+++ Materials provided +++

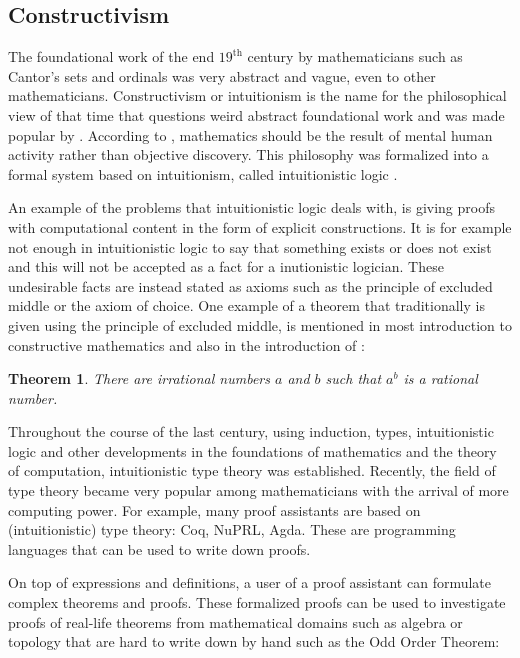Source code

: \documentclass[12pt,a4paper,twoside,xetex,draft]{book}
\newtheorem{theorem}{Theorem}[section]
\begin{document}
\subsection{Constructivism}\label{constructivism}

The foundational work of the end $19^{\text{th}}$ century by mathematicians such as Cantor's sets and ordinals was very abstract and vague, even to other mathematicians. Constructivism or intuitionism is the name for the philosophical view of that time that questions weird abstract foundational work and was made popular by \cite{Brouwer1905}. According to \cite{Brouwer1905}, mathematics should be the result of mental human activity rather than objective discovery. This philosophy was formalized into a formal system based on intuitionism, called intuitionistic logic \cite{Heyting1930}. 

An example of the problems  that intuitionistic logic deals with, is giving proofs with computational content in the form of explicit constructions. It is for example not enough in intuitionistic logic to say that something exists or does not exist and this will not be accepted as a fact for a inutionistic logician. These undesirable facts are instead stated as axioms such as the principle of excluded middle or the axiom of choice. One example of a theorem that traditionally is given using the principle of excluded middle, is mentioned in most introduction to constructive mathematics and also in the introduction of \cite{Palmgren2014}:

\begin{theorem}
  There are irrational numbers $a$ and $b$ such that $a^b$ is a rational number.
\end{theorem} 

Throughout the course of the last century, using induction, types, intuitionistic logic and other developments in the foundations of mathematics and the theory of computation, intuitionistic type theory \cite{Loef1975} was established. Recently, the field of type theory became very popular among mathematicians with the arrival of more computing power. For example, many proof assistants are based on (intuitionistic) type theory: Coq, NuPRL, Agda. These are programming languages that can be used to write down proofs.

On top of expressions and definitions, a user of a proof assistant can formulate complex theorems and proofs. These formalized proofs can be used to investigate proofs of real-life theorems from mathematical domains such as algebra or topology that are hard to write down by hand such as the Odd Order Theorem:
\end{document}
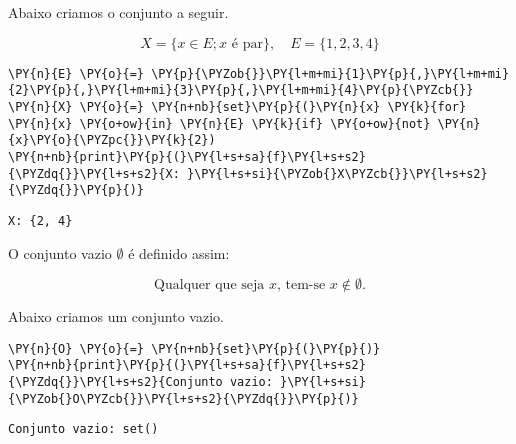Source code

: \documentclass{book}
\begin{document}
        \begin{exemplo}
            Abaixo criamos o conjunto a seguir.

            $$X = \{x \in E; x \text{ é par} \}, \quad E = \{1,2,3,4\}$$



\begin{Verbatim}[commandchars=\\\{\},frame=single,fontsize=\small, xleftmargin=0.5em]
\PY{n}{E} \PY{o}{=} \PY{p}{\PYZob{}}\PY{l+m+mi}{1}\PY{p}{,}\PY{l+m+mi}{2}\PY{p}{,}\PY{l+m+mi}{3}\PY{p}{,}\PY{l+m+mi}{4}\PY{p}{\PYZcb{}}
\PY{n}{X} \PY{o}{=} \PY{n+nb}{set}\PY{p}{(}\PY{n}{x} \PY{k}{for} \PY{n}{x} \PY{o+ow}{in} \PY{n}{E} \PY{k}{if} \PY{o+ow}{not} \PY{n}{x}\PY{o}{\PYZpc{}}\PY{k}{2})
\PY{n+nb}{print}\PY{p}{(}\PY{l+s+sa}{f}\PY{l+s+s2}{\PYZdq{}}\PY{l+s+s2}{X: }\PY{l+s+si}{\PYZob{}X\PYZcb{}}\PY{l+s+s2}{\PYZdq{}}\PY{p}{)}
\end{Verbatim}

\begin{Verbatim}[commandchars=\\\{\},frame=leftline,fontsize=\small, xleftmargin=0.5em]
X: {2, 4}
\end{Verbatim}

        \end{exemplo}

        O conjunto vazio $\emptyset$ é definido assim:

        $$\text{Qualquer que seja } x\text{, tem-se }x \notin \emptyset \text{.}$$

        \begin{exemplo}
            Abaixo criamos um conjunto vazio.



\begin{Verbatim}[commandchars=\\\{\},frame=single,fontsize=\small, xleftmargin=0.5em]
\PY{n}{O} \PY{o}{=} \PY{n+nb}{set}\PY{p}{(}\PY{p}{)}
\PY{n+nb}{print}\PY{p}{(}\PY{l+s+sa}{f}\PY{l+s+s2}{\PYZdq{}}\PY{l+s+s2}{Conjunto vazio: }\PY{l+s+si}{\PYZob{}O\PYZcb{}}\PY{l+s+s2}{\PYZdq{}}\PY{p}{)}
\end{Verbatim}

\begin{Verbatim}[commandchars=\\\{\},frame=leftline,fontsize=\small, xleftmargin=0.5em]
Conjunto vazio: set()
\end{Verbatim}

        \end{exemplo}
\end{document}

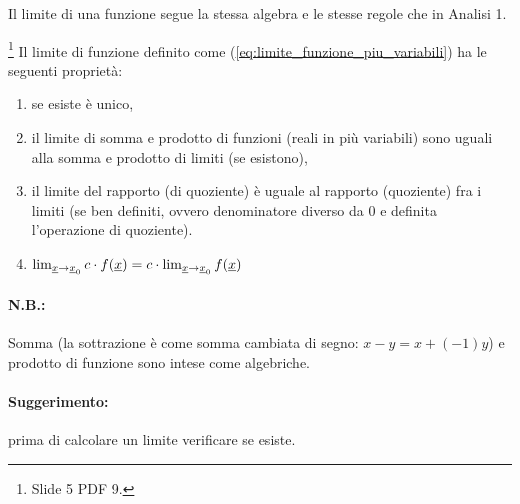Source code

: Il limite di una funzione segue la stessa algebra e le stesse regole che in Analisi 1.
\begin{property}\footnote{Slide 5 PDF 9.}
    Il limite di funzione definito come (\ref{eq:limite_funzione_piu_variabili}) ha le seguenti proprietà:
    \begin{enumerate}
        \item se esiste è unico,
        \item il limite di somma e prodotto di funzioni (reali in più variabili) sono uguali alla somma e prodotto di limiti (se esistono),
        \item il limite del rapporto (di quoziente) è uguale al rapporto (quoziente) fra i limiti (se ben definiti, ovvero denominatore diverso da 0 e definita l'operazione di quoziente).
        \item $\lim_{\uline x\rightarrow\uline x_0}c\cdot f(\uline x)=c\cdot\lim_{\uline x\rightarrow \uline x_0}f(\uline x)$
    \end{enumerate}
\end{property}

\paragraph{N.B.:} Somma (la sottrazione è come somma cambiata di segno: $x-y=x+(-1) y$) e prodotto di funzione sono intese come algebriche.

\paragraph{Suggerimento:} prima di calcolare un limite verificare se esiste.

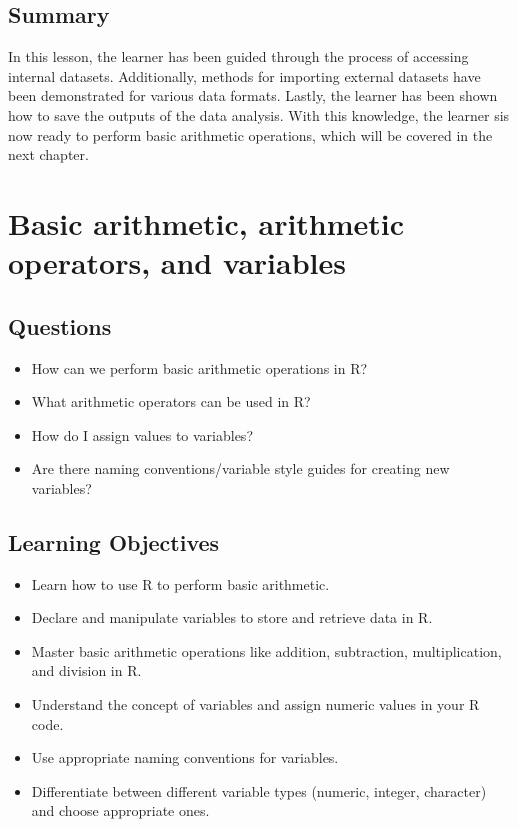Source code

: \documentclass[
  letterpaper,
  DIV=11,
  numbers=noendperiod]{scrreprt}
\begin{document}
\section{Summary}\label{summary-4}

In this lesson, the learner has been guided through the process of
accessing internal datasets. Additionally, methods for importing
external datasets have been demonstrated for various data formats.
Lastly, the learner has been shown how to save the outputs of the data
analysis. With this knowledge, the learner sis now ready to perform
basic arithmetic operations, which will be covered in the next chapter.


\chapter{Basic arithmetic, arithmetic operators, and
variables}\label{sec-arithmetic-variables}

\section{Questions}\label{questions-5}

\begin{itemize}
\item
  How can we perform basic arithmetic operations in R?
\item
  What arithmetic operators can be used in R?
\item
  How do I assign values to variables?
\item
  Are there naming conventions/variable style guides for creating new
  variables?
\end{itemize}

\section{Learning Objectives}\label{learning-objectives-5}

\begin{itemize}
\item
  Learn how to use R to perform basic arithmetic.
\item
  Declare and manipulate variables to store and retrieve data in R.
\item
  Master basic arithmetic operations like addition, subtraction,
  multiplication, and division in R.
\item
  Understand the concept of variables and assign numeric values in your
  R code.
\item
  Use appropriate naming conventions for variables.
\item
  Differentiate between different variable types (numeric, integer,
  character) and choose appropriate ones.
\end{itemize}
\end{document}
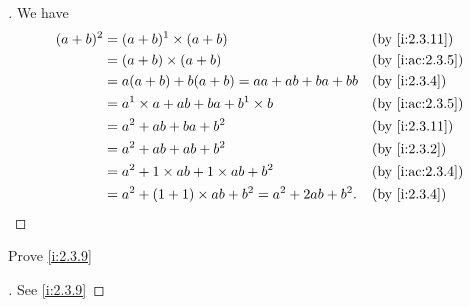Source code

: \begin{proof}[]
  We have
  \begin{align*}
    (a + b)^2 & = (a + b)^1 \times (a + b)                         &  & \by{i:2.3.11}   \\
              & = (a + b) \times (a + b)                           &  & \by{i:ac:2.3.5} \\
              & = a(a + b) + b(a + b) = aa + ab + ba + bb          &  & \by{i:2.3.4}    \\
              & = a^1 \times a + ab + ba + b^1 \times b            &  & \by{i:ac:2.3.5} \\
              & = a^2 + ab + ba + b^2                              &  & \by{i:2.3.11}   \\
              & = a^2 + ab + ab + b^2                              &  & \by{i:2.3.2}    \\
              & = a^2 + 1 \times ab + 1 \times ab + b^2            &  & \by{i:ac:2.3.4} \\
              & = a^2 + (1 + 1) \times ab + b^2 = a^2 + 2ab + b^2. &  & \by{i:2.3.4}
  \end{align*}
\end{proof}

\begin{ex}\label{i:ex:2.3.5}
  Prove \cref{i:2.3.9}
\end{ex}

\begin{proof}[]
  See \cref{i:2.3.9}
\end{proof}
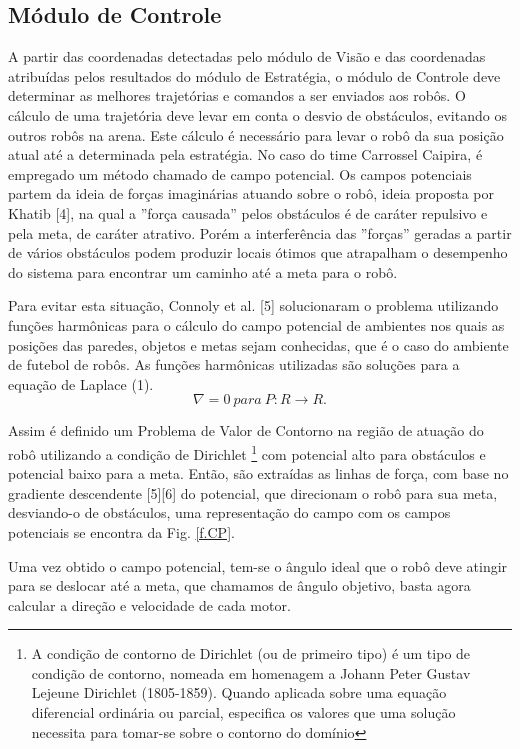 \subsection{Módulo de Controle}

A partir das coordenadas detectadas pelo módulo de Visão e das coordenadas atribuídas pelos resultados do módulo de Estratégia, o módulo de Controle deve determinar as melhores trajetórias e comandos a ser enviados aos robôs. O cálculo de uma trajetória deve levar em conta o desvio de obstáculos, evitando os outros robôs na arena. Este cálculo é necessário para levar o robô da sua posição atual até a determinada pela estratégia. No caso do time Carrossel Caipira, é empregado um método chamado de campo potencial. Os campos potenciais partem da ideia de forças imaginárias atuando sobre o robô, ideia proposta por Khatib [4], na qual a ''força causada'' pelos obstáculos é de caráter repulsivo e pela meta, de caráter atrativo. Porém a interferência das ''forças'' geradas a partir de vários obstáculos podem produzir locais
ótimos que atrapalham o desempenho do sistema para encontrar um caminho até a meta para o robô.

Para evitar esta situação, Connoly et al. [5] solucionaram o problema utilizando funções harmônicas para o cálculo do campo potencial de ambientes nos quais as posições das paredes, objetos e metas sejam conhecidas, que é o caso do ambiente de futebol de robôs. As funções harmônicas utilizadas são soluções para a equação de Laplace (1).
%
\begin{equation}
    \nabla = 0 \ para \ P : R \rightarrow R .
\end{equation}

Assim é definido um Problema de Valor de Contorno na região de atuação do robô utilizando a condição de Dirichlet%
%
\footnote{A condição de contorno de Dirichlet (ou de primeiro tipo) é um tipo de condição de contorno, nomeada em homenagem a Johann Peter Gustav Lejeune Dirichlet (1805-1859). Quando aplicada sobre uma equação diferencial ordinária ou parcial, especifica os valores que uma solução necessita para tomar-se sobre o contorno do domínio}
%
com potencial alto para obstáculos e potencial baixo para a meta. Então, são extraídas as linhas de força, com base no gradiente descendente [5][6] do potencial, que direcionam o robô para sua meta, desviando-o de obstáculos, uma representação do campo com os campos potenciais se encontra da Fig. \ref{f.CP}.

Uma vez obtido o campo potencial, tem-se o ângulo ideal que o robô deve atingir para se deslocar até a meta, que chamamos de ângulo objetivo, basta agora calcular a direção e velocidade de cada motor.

+++

From the data above, return exactly the lines from the one with "On top of expressions" up to and including the one with "O conjunto vazio". Pictures do not go in the copy.

* Answer space:
On top of expressions and definitions, a user of a proof assistant can formulate complex theorems and proofs. These formalized proofs can be used to investigate proofs of real-life theorems from mathematical domains such as algebra or topology that are hard to write down by hand such as the Odd Order Theorem:
\end{document}
Source code

: \documentclass{book}
\begin{document}
        \begin{exemplo}
            Abaixo criamos o conjunto a seguir.

            $$X = \{x \in E; x \text{ é par} \}, \quad E = \{1,2,3,4\}$$



\begin{Verbatim}[commandchars=\\\{\},frame=single,fontsize=\small, xleftmargin=0.5em]
\PY{n}{E} \PY{o}{=} \PY{p}{\PYZob{}}\PY{l+m+mi}{1}\PY{p}{,}\PY{l+m+mi}{2}\PY{p}{,}\PY{l+m+mi}{3}\PY{p}{,}\PY{l+m+mi}{4}\PY{p}{\PYZcb{}}
\PY{n}{X} \PY{o}{=} \PY{n+nb}{set}\PY{p}{(}\PY{n}{x} \PY{k}{for} \PY{n}{x} \PY{o+ow}{in} \PY{n}{E} \PY{k}{if} \PY{o+ow}{not} \PY{n}{x}\PY{o}{\PYZpc{}}\PY{k}{2})
\PY{n+nb}{print}\PY{p}{(}\PY{l+s+sa}{f}\PY{l+s+s2}{\PYZdq{}}\PY{l+s+s2}{X: }\PY{l+s+si}{\PYZob{}X\PYZcb{}}\PY{l+s+s2}{\PYZdq{}}\PY{p}{)}
\end{Verbatim}

\begin{Verbatim}[commandchars=\\\{\},frame=leftline,fontsize=\small, xleftmargin=0.5em]
X: {2, 4}
\end{Verbatim}

        \end{exemplo}

        O conjunto vazio $\emptyset$ é definido assim:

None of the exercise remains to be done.